Normal Forms and Termination



Our main weapon is going to be beta-reduction (i.e. simple function application). The sub-expression which gets reduced is known as a redex. When you keep beta-reducing an expression you may reach the stage where there are no further reductions to be done.


A lambda expression is in normal form if no subexpression of it has the form (λx.P Q).

That is, it is in normal form if no further beta reductions can be done.

There are other concepts too, which will be important later.

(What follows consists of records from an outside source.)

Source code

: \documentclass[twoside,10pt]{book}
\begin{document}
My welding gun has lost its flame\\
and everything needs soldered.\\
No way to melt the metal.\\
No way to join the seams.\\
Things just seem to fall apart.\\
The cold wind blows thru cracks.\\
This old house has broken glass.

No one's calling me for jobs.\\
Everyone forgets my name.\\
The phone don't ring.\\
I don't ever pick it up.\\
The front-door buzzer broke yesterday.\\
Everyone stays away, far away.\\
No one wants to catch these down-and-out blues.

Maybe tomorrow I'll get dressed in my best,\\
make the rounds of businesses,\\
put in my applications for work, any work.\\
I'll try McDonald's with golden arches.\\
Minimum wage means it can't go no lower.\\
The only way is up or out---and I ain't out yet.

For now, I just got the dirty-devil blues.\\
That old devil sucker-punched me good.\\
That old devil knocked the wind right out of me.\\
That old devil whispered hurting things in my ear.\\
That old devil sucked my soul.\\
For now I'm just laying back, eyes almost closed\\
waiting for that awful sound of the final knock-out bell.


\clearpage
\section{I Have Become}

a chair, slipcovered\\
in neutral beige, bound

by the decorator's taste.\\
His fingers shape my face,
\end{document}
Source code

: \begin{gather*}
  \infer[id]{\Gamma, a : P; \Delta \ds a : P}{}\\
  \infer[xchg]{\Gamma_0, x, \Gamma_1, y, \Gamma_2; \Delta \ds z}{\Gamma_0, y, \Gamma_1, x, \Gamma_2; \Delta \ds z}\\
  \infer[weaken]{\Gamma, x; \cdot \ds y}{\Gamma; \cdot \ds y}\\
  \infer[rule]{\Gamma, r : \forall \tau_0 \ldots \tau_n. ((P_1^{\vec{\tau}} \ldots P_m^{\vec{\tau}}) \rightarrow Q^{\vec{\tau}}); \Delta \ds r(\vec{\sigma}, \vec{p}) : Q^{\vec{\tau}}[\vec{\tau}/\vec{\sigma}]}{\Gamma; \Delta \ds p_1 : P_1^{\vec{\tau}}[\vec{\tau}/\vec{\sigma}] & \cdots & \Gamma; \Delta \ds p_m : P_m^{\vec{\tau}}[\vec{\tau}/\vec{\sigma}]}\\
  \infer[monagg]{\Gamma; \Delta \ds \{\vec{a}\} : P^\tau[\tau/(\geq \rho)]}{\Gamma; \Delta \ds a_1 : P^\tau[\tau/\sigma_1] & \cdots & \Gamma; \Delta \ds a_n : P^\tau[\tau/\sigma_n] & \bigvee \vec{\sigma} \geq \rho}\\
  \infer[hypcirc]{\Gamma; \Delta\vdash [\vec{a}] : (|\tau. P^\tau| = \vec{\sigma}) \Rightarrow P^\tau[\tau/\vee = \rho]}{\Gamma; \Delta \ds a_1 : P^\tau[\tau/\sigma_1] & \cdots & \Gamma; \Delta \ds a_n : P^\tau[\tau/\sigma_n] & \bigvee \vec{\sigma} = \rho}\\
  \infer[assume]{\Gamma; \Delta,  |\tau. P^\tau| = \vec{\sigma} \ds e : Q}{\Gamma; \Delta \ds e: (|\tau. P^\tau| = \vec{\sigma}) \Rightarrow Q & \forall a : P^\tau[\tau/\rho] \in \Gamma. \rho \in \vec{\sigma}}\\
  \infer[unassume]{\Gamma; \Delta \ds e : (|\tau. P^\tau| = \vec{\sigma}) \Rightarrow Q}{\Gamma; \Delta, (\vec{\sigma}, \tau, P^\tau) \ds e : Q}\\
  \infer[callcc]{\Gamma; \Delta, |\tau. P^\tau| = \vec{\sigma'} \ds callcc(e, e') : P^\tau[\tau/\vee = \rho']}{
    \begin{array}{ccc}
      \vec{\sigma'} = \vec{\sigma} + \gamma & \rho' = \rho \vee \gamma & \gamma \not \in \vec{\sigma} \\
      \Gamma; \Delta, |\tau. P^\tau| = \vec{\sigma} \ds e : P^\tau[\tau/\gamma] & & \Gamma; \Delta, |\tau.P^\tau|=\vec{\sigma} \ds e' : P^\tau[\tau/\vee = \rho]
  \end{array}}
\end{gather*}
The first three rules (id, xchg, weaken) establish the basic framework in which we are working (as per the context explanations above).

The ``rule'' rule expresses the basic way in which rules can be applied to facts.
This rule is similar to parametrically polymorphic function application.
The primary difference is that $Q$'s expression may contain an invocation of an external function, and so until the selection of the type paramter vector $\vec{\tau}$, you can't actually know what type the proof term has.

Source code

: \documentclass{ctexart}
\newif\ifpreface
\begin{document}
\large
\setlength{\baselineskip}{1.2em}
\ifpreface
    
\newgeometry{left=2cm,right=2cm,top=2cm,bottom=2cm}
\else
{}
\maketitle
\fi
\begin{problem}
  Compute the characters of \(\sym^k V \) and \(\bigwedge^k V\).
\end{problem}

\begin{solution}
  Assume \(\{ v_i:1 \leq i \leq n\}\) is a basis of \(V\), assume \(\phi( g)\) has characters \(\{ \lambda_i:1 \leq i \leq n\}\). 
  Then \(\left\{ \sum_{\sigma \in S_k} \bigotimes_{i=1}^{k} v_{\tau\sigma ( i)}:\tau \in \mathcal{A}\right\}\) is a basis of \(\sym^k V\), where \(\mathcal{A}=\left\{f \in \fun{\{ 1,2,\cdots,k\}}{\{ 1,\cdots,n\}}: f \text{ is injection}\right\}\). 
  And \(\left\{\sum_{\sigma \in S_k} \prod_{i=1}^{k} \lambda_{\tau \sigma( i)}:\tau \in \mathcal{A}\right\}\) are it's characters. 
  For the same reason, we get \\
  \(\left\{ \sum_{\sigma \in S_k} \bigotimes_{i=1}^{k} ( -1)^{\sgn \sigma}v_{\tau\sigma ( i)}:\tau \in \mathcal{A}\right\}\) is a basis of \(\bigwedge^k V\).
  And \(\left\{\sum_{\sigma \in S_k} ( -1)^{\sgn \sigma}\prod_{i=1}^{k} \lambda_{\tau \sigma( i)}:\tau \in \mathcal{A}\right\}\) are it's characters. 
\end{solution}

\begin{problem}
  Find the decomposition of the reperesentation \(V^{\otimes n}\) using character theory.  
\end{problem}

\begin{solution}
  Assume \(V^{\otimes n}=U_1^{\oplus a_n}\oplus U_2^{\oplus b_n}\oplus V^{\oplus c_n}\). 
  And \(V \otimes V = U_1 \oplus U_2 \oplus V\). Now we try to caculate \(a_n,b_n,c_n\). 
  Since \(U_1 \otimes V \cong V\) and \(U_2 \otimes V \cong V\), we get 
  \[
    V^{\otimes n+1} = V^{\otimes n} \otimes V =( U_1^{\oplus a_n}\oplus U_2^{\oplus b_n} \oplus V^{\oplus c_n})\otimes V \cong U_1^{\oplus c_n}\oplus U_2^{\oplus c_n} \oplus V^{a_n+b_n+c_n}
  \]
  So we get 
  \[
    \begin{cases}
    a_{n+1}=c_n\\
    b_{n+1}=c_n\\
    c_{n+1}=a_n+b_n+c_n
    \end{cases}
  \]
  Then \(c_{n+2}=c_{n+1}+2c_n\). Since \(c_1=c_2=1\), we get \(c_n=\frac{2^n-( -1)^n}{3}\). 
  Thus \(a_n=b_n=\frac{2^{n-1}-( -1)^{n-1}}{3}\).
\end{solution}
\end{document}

A lambda expression E is in head normal form iff E is λx1.λx2...λxn.E' where E' itself is not a redex and (n>=0) ( note here that in the case where n=0 this covers both variables and applications where the function is not an abstraction).

Anything in normal form is in head normal form, but not vv. (For example, λx.(x (λy.y z)) is in head normal form but not in normal form.)


A lambda expression E is in weak head normal form iff either

either i) E itself is not a redex.
or ii) E is λx.E' for any E'.

Anything in head normal form is in weak head normal form, but not vv. (For example, λx.(λy.y z) is in weak head normal form but not in head normal form.)

Weak head normal form is the important notion-- this is to do with avoiding the capture of free variables, we will see the details later.

Rough characterization.... i) if no more reductions can be done the expression is in normal form. Suppose some reductions can be done, this can either be at the 'top' level if the expression is an application or 'internal' if the expression is an application or an abstraction. For all these definitions the top level reductions simply have to be made. It is the internal reductions that are of interest ii) if the expression is an application, say (P Q), or an abstraction whose inner scope is (P Q), and where P or Q or both are individually reducible, the expression is in head normal form. Finally, iii) even abstractions λx.(P Q) with P Q reducible are in weak head normal form.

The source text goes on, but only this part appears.